I am making a program to filter my data using some parameters and logical operation.
I have a lot of classrooms data that has its characteristics, so each classroom will have a different filter.
if classrooms == 1:
if data[A] > data[B] & data[C] != data [D]:
print("matched")
elif classrooms == 2:
if data[A] < data[B] & data[C] == data [D]:
print("matched")
elif classrooms == 3:
if data[B] < data[D] & data[A] == data [C]:
print("matched")
...
...
elif classrooms == 5000:
if data[R] < data[A] & data[W] == data [H]:
print("matched")
since the operator is similar, is there any method to read my logical filter from my stored file to the python program?
"(A<B)&(C!=D)"
"(A>B)&(C==D)"
..
..
"(R<A)&(W==H)"
So, I don't have to write all my logical filters for each classroom in python that causing a huge line in python.

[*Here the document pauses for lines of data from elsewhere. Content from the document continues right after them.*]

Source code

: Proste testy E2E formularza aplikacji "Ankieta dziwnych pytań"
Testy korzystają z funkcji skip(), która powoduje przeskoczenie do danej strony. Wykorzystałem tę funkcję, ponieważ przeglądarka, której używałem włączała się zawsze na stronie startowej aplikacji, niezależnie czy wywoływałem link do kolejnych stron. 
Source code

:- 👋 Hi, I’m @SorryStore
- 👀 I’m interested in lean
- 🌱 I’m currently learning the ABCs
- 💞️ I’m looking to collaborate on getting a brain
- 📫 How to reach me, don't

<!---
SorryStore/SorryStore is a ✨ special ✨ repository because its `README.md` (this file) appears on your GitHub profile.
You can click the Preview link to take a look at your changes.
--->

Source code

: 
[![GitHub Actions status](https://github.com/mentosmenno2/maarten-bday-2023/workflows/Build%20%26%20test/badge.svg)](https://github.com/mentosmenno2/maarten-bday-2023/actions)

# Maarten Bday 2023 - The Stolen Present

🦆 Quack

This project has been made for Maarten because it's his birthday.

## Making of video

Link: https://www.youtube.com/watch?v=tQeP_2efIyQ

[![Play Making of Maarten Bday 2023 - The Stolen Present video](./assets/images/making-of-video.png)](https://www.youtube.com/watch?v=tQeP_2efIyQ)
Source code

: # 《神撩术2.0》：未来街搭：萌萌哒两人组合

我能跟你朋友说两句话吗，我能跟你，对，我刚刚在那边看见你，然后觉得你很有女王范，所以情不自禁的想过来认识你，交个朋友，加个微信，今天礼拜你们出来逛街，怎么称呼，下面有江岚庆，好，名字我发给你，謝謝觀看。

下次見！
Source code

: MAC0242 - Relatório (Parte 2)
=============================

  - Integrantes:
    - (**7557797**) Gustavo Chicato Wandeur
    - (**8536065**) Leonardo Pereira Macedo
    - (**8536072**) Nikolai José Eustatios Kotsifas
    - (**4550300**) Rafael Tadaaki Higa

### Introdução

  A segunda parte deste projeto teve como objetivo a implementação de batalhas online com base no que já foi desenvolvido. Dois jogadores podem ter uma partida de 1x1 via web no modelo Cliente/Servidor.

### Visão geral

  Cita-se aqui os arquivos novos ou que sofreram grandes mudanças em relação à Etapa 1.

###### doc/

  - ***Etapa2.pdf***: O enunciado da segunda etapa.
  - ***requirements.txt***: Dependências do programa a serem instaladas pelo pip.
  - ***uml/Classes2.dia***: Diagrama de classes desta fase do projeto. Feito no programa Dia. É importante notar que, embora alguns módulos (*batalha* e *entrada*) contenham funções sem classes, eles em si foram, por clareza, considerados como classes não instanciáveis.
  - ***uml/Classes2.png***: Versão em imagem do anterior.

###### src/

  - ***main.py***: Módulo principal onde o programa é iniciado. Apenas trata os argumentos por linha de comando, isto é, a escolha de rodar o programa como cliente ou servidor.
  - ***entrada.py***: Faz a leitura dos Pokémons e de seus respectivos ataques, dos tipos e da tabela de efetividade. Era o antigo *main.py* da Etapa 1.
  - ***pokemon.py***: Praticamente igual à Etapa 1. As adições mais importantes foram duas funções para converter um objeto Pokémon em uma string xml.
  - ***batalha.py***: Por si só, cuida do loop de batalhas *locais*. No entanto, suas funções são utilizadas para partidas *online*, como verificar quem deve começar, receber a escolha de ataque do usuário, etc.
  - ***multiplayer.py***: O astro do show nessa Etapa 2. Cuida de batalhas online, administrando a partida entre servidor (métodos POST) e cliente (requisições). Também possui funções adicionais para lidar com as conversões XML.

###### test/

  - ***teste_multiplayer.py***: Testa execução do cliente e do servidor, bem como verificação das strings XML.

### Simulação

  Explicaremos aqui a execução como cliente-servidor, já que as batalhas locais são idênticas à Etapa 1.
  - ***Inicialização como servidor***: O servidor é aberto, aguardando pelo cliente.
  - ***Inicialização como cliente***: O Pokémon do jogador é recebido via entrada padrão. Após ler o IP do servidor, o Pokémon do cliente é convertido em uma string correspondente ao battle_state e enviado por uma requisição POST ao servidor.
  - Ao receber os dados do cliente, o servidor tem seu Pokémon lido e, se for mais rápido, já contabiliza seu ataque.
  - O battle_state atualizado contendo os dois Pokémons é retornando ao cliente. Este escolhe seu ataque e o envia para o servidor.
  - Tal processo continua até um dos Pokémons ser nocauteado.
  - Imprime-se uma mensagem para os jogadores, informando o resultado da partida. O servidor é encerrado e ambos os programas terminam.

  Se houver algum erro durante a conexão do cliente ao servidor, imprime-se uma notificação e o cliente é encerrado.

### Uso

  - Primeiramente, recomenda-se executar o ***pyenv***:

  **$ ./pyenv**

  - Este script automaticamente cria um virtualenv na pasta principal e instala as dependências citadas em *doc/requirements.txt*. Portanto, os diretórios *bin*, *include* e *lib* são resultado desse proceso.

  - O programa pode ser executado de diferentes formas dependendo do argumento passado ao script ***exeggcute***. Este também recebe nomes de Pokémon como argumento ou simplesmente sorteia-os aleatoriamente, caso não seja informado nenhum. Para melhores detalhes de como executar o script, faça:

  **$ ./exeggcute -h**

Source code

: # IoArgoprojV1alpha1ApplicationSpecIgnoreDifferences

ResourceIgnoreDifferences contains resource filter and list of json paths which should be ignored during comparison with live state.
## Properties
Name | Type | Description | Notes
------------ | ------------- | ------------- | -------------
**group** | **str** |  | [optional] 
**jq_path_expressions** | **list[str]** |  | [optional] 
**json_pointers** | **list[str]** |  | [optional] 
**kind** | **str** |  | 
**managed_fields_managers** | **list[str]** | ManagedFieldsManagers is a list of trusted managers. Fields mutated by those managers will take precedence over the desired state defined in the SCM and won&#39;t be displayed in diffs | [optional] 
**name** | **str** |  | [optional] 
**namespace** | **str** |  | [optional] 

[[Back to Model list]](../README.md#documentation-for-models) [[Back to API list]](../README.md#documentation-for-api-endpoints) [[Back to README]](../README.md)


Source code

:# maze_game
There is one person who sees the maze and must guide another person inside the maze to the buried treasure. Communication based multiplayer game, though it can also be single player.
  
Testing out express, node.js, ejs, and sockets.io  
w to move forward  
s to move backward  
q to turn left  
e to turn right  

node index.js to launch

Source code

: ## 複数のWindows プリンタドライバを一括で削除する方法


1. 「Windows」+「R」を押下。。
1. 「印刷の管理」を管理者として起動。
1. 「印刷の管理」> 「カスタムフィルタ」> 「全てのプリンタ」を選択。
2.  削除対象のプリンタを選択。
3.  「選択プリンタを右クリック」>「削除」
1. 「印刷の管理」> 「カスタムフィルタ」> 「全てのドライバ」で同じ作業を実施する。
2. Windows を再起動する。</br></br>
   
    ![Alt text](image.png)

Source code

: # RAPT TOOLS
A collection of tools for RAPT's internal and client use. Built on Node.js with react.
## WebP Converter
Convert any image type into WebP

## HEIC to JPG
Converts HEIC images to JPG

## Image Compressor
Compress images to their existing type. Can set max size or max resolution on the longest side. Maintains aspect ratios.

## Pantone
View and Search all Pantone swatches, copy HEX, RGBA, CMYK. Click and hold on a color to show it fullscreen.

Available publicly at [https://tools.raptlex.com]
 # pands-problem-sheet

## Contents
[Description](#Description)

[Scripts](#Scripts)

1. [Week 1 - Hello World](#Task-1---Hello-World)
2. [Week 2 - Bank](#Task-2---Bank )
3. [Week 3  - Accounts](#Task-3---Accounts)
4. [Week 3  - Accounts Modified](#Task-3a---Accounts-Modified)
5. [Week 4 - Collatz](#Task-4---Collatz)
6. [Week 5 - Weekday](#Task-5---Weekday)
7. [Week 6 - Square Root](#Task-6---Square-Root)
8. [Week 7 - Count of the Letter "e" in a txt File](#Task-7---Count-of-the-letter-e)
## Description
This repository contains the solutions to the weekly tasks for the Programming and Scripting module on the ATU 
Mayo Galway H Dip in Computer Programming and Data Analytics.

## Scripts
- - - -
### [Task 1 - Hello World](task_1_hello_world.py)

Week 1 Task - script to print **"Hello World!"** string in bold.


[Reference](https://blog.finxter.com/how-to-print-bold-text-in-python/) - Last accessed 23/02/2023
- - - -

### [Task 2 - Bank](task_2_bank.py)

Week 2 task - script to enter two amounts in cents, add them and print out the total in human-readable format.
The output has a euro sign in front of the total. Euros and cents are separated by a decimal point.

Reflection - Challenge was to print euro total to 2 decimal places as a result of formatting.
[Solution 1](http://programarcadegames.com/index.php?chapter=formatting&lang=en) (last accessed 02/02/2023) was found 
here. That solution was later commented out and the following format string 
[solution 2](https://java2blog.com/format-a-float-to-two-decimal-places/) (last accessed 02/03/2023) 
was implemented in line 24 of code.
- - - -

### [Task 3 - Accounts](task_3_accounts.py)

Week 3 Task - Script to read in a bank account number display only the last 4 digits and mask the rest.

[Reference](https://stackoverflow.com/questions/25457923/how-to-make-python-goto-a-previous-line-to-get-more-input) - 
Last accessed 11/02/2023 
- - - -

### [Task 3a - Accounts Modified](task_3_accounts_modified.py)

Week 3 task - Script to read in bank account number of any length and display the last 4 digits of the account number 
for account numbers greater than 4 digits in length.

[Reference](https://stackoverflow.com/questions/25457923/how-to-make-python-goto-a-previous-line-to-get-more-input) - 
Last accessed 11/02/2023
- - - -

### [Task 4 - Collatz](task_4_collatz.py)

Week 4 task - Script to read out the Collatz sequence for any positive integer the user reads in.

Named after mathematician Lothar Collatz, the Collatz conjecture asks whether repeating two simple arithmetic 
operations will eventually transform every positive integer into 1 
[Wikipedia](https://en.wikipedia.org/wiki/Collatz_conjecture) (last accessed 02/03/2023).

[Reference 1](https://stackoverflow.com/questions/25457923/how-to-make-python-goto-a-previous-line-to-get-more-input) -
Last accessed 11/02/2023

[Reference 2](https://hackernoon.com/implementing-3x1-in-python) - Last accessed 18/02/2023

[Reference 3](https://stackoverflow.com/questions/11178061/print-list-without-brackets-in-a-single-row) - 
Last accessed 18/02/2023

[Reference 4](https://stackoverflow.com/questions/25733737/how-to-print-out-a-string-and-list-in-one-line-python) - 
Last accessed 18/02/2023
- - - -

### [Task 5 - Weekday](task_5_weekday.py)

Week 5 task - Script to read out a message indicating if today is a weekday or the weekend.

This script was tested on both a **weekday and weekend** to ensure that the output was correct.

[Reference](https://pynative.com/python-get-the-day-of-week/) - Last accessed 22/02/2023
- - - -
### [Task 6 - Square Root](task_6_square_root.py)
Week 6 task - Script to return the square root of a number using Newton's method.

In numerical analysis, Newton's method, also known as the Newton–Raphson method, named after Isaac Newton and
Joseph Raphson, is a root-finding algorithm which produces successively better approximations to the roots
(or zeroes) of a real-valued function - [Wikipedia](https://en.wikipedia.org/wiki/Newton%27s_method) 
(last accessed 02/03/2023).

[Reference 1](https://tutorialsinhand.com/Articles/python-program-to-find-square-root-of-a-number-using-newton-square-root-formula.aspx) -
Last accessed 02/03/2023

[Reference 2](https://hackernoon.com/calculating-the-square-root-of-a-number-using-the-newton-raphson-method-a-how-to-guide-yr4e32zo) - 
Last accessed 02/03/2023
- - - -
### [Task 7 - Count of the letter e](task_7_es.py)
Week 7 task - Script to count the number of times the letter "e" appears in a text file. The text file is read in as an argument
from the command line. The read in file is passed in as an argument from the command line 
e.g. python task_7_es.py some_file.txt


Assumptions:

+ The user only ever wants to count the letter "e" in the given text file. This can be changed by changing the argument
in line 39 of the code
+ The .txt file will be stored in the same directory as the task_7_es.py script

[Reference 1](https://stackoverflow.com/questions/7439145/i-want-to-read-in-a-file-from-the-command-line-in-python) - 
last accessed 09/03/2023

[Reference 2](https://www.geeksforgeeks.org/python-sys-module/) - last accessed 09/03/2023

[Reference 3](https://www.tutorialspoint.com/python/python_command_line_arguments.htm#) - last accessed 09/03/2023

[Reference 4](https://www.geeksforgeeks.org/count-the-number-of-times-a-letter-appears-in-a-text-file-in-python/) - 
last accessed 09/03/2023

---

I just read from my stored text data, and my python program will interpret
"(A<B)&(C!=D)"
to this program
if data[A] > data[B] & data[C] != data [D]:
You could parse the filters in your file using a regular expression, and then construct a chain of functions from the operator module to execute the filter.
This expression
import re
rx = re.compile(r"""^ # Beginning of string
\( # Opening outer parenthesis
(?P<operand0>[A-Z]) # First operand
(?P<operator0>[^A-Z]+) # First operator
(?P<operand1>[A-Z]) # Second operand
\) # Closing outer parenthesis
(?P<operator1>[^A-Z]+) # Second operator
\( # Opening oute parenthesis
(?P<operand2>[A-Z]) # Third operand
(?P<operator2>[^A-Z]+) # Third operator
(?P<operand3>[A-Z]) # Fourth operand
\) # Closing outer parenthesis
$ # End of string
""",
re.VERBOSE)
matches the structure of your filters.
They can be matched like this:
m = rx.match("(A<B)&(C!=D)")
Parts of the filter may be accessed using the names assigned inside the (?P<name>)
sub-expressions
m['operand0']
'A'
m['operator0']
'<'
Using a dictionary to map operators to functions from the operator module
import operator
lookup = {
'<': operator.lt,
'&': operator.and_,
'!=': operator.ne,
}
you can build an expression and evaluate it
op0 = lookup[m['operator0']]
op1 = lookup[m['operator1']]
op2 = lookup[m['operator2']]
result = op1(op0(a, b), op2(c, d))
How you derive a, b, c, d
from the operands is something you will need to work out.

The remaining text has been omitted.